> Your assignment: Your answer should be the lines below from the one with "the Masaka district." to the one with "The number of", both included, given again exactly and with nothing added.

(Saved data entries)
════════════════════

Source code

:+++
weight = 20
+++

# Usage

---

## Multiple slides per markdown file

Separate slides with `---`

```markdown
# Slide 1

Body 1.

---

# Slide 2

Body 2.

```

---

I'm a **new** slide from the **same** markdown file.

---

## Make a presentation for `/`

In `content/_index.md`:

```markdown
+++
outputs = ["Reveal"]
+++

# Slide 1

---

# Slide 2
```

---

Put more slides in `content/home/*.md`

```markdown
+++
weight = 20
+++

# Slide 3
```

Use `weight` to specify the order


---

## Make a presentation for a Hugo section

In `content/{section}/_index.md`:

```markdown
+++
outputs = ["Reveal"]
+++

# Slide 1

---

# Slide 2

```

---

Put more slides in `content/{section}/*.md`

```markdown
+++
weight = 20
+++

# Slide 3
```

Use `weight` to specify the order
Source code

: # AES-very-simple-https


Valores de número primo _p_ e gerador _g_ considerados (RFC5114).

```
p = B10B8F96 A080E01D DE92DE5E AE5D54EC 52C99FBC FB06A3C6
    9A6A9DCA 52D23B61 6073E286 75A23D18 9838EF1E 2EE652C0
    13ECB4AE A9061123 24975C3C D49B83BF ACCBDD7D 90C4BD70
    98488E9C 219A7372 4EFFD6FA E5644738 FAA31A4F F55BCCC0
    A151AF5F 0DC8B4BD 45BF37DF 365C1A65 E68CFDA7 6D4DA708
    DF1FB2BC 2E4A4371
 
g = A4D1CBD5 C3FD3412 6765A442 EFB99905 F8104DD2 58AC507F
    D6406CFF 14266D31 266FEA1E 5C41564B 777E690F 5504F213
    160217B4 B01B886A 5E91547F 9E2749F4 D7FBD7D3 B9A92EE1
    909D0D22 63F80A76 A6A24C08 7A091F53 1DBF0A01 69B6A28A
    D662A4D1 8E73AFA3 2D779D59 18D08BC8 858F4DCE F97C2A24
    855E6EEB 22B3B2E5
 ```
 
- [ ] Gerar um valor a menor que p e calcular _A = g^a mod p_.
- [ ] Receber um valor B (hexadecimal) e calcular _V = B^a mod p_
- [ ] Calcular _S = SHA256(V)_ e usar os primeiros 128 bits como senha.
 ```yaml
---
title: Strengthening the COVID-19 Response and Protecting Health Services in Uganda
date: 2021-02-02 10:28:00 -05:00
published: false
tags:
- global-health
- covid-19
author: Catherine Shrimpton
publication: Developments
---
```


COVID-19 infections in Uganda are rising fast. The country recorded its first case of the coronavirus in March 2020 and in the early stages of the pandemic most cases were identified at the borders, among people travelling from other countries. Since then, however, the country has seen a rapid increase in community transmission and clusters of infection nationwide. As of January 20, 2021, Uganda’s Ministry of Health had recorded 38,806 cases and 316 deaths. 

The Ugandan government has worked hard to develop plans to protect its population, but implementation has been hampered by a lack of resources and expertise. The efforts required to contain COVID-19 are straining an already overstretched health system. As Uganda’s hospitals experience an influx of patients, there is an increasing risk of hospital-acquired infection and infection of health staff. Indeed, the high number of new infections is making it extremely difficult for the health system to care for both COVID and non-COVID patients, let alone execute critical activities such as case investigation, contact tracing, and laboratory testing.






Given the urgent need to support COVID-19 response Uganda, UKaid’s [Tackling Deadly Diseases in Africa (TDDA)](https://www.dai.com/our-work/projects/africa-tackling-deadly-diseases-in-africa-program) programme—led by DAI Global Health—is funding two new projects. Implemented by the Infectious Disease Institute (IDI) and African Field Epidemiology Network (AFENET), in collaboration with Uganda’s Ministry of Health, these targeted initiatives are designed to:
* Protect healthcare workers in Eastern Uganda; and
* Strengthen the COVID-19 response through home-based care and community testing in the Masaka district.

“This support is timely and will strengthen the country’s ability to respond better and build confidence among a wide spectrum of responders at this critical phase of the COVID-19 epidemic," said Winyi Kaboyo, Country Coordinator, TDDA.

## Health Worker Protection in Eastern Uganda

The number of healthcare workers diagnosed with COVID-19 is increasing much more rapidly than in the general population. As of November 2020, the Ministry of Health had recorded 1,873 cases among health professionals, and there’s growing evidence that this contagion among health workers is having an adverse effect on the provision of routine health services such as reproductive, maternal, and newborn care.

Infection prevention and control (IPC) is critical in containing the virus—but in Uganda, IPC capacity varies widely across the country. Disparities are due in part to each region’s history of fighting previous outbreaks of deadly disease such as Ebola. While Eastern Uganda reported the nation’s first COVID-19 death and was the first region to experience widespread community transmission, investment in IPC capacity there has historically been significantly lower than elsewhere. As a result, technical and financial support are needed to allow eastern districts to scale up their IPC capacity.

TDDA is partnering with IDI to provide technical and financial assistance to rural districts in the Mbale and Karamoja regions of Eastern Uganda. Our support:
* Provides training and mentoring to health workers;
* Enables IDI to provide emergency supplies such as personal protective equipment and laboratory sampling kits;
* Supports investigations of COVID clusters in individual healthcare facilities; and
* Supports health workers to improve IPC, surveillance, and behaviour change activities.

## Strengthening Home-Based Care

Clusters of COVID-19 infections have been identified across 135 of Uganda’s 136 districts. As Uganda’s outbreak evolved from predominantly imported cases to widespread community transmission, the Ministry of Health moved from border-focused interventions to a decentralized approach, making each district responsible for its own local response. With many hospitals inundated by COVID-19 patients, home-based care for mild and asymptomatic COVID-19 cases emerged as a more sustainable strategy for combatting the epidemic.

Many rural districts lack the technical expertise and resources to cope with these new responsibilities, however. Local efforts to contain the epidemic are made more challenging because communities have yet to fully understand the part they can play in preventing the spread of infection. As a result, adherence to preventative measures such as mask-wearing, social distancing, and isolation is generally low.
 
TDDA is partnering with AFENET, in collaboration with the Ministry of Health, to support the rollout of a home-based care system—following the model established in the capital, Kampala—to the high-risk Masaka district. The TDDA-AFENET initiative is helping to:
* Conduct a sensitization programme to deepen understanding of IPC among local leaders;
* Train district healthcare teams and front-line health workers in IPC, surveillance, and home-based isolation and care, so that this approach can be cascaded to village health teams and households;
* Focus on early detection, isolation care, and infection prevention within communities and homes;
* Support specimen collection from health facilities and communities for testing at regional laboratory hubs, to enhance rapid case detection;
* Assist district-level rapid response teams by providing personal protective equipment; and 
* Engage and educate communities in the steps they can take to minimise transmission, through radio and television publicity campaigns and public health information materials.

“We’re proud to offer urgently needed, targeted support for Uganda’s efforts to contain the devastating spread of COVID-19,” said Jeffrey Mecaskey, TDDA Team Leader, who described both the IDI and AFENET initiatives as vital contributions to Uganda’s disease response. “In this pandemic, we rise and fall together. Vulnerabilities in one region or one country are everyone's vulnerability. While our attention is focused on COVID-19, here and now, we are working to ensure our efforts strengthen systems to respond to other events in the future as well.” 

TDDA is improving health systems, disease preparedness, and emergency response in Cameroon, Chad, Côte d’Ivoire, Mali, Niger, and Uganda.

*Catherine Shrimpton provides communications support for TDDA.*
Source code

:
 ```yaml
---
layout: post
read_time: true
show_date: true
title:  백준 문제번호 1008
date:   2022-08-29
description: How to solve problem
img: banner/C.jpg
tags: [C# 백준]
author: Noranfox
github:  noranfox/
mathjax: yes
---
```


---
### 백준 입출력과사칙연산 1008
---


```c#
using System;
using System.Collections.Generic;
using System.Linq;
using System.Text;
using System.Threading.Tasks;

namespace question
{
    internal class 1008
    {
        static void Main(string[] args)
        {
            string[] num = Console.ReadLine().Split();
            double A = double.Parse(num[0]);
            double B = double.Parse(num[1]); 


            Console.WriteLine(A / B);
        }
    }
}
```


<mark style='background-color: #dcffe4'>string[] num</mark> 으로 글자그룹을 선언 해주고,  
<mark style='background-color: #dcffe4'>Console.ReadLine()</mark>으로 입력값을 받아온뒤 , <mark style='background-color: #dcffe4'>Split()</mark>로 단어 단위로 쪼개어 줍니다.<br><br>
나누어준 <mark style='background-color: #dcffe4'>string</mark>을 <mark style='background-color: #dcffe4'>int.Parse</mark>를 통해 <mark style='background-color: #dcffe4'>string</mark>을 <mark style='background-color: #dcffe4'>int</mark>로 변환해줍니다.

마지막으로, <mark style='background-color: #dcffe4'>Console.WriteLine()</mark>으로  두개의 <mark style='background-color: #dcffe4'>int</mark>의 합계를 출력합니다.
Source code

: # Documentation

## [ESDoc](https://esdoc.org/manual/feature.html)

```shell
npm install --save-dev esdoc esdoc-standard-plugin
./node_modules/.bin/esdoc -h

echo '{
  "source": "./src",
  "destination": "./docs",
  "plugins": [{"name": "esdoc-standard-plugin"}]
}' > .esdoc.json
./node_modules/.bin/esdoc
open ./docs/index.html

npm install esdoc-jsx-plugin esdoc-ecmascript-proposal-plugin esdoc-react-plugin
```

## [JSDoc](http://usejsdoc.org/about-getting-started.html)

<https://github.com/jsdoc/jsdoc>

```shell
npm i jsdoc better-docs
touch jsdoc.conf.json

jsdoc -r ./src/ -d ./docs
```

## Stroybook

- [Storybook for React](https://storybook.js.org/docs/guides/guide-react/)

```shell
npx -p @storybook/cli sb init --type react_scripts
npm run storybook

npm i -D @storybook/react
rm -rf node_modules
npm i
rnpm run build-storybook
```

════════════════════

> Expected output:
* Strengthen the COVID-19 response through home-based care and community testing in the Masaka district.

“This support is timely and will strengthen the country’s ability to respond better and build confidence among a wide spectrum of responders at this critical phase of the COVID-19 epidemic," said Winyi Kaboyo, Country Coordinator, TDDA.

## Health Worker Protection in Eastern Uganda

The number of healthcare workers diagnosed with COVID-19 is increasing much more rapidly than in the general population. As of November 2020, the Ministry of Health had recorded 1,873 cases among health professionals, and there’s growing evidence that this contagion among health workers is having an adverse effect on the provision of routine health services such as reproductive, maternal, and newborn care.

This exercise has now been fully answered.